New Phenom 2's X4 and X2

Niku-Sama · Mar 3, 2009

KTE said:
...
Every A64/K8 based rig at my office department and at the appartment I definitely had planned to upgrade with Callisto.. if it came at lower MHz. Office/home don't require such speed parts. High MHz means higher power/cost, roughly at the lower end of the Heka spectrum. I'd be immediately interested if they shipped some 2.5-2.7GHz Callisto models but that seems unlikely. I hope they keep the pricing structure similar to what they did with Agena based models, which would make Callisto a very clever buy.
....

that is true but i think a new one of these isnt going to cost the same as a new windsor they'll probally be $50-$60 range, look at the 65nm 7's now, they havent been out that long but theyre already arround $60

i'm jumping on one of these Phenom X2's when they come out, weither or not i'll be able to use it or not is another story as i am moving soon.....without my computer

CharlieCS · Mar 3, 2009

considering stock GHz i thing they will be in 90 dollar range plus minus 10 $ , but i will be wary untill i see voltages , i have learned my lesson with neutered quad

Rick James · Mar 3, 2009

Kuroimaho said:
HKepc has info on 3 new PH2 processors with launch dates, they usually base these on information what the channel receives so they used to be reliable.

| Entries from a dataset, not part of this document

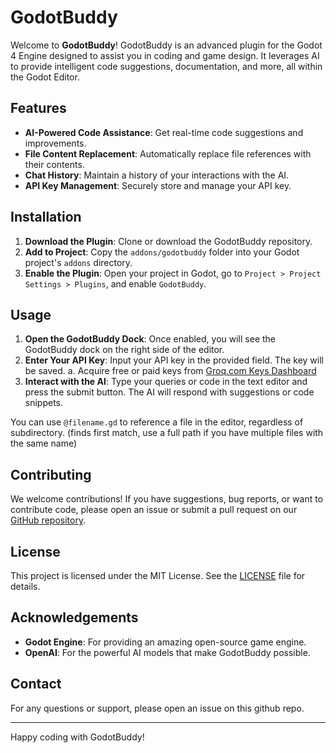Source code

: # GodotBuddy

Welcome to **GodotBuddy**! GodotBuddy is an advanced plugin for the Godot 4 Engine designed to assist you in coding and game design. It leverages AI to provide intelligent code suggestions, documentation, and more, all within the Godot Editor.

## Features

- **AI-Powered Code Assistance**: Get real-time code suggestions and improvements.
- **File Content Replacement**: Automatically replace file references with their contents.
- **Chat History**: Maintain a history of your interactions with the AI.
- **API Key Management**: Securely store and manage your API key.

## Installation

1. **Download the Plugin**: Clone or download the GodotBuddy repository.
2. **Add to Project**: Copy the `addons/godotbuddy` folder into your Godot project's `addons` directory.
3. **Enable the Plugin**: Open your project in Godot, go to `Project > Project Settings > Plugins`, and enable `GodotBuddy`.

## Usage

1. **Open the GodotBuddy Dock**: Once enabled, you will see the GodotBuddy dock on the right side of the editor.
2. **Enter Your API Key**: Input your API key in the provided field. The key will be saved.
    a. Acquire free or paid keys from [Groq.com Keys Dashboard](https://console.groq.com/keys)
3. **Interact with the AI**: Type your queries or code in the text editor and press the submit button. The AI will respond with suggestions or code snippets. 

You can use `@filename.gd` to reference a file in the editor, regardless of subdirectory. (finds first match, use a full path if you have multiple files with the same name)

## Contributing

We welcome contributions! If you have suggestions, bug reports, or want to contribute code, please open an issue or submit a pull request on our [GitHub repository](https://github.com/yourusername/godotbuddy).

## License

This project is licensed under the MIT License. See the [LICENSE](LICENSE) file for details.

## Acknowledgements

- **Godot Engine**: For providing an amazing open-source game engine.
- **OpenAI**: For the powerful AI models that make GodotBuddy possible.

## Contact

For any questions or support, please open an issue on this github repo.

---

Happy coding with GodotBuddy!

Link

Can't wait to see the pricing, the X2s could be interesting with so much cache, how these compare to C2Ds.

There's a big difference between having a lot of L3 cache compared to L2. Why doesn't amd just give the X2's 8 megs of L2 cache? The architecture of the C2D is light years above the X2's but with all that L2 cache it would be a lot closer.

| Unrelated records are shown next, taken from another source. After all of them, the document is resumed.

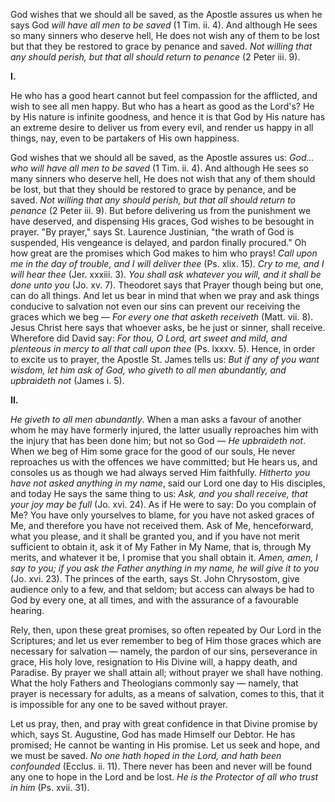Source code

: 
God wishes that we should all be saved, as the Apostle assures us when he says God *will have all men to be saved* (1 Tim. ii. 4). And although He sees so many sinners who deserve hell, He does not wish any of them to be lost but that they be restored to grace by penance and saved. *Not willing that any should perish, but that all should return to penance* (2 Peter iii. 9).

**I\.**

He who has a good heart cannot but feel compassion for the afflicted, and wish to see all men happy. But who has a heart as good as the Lord\'s? He by His nature is infinite goodness, and hence it is that God by His nature has an extreme desire to deliver us from every evil, and render us happy in all things, nay, even to be partakers of His own happiness.

God wishes that we should all be saved, as the Apostle assures us: *God... who will have all men to be saved* (1 Tim. ii. 4). And although He sees so many sinners who deserve hell, He does not wish that any of them should be lost, but that they should be restored to grace by penance, and be saved. *Not willing that any should perish, but that all should return to penance* (2 Peter iii. 9). But before delivering us from the punishment we have deserved, and dispensing His graces, God wishes to be besought in prayer. \"By prayer,\" says St. Laurence Justinian, \"the wrath of God is suspended, His vengeance is delayed, and pardon finally procured.\" Oh how great are the promises which God makes to him who prays! *Call upon me in the day of trouble, and I will deliver thee* (Ps. xlix. 15). *Cry to me, and I will hear thee* (Jer. xxxiii. 3). *You shall ask whatever you will, and it shall be done unto you* (Jo. xv. 7). Theodoret says that Prayer though being but one, can do all things. And let us bear in mind that when we pray and ask things conducive to salvation not even our sins can prevent our receiving the graces which we beg — *For every one that asketh receiveth* (Matt. vii. 8). Jesus Christ here says that whoever asks, be he just or sinner, shall receive. Wherefore did David say: *For thou, O Lord, art sweet and mild, and plenteous in mercy to all that call upon thee* (Ps. lxxxv. 5). Hence, in order to excite us to prayer, the Apostle St. James tells us: *But if any of you want wisdom, let him ask of God, who giveth to all men abundantly, and upbraideth not* (James i. 5).

**II\.**

*He giveth to all men abundantly*. When a man asks a favour of another whom he may have formerly injured, the latter usually reproaches him with the injury that has been done him; but not so God — *He upbraideth not*. When we beg of Him some grace for the good of our souls, He never reproaches us with the offences we have committed; but He hears us, and consoles us as though we had always served Him faithfully. *Hitherto you have not asked anything in my name*, said our Lord one day to His disciples, and today He says the same thing to us: *Ask, and you shall receive, that your joy may be full* (Jo. xvi. 24). As if He were to say: Do you complain of Me? You have only yourselves to blame, for you have not asked graces of Me, and therefore you have not received them. Ask of Me, henceforward, what you please, and it shall be granted you, and if you have not merit sufficient to obtain it, ask it of My Father in My Name, that is, through My merits, and whatever it be, I promise that you shall obtain it. *Amen, amen, I say to you; if you ask the Father anything in my name, he will give it to you* (Jo. xvi. 23). The princes of the earth, says St. John Chrysostom, give audience only to a few, and that seldom; but access can always be had to God by every one, at all times, and with the assurance of a favourable hearing.

Rely, then, upon these great promises, so often repeated by Our Lord in the Scriptures; and let us ever remember to beg of Him those graces which are necessary for salvation — namely, the pardon of our sins, perseverance in grace, His holy love, resignation to His Divine will, a happy death, and Paradise. By prayer we shall attain all; without prayer we shall have nothing. What the holy Fathers and Theologians commonly say — namely, that prayer is necessary for adults, as a means of salvation, comes to this, that it is impossible for any one to be saved without prayer.

Let us pray, then, and pray with great confidence in that Divine promise by which, says St. Augustine, God has made Himself our Debtor. He has promised; He cannot be wanting in His promise. Let us seek and hope, and we must be saved. *No one hath hoped in the Lord, and hath been confounded* (Ecclus. ii. 11). There never has been and never will be found any one to hope in the Lord and be lost. *He is the Protector of all who trust in him* (Ps. xvii. 31).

ChanceCoats123 · Mar 3, 2009

I think this was mentioned in a previous post, but since L1 is so fast it is expensive and L2 not as fast is still more expensive than L3 which despite being slowest still can be put in larger amounts.

terran2k · Mar 3, 2009

Rick James said:
There's a big difference between having a lot of L3 cache compared to L2. Why doesn't amd just give the X2's 8 megs of L2 cache? The architecture of the C2D is light years above the X2's but with all that L2 cache it would be a lot closer.

I always hear it the otherway around, the AMD architecture has more potential, it's just never been fully reached, although they are getting their act together now. I don't think AMD has the capability to input that much L2 cache without affecting their yields, that's my best guess. Maybe that'll change when they get the foundry up and running?

CharlieCS · Mar 3, 2009

wasn't L2 cache on C2d to compensate for FSB bottleneck ? and that HT architecture wasnt benefiting from L2 cache , rather it needed L3 cache for better multi core operation and better multi core comunication ...correct me if am wrong am not to big on subject

DragoXT · Mar 3, 2009

The speed of the cache is negligible depending on how much associativity there is. With Intel their associativity is crap compared to AMD and they have tons of L2 Cache, while AMD has much less cache but it is much more associative. Think of associativity as interconnects on a network. You have your compy hooked up to the LAN by connecting to a switch. Now in doing that you force the switch to know where to put the packets sent to get to the right sender. Now what if you had a fully interconnected network where you had cables running to each and every computer. This causes little over head and you can get data where you want it very quickly. AMD's cache setup is like the fully interconnected network, more associativity, while Intel's is less associativity.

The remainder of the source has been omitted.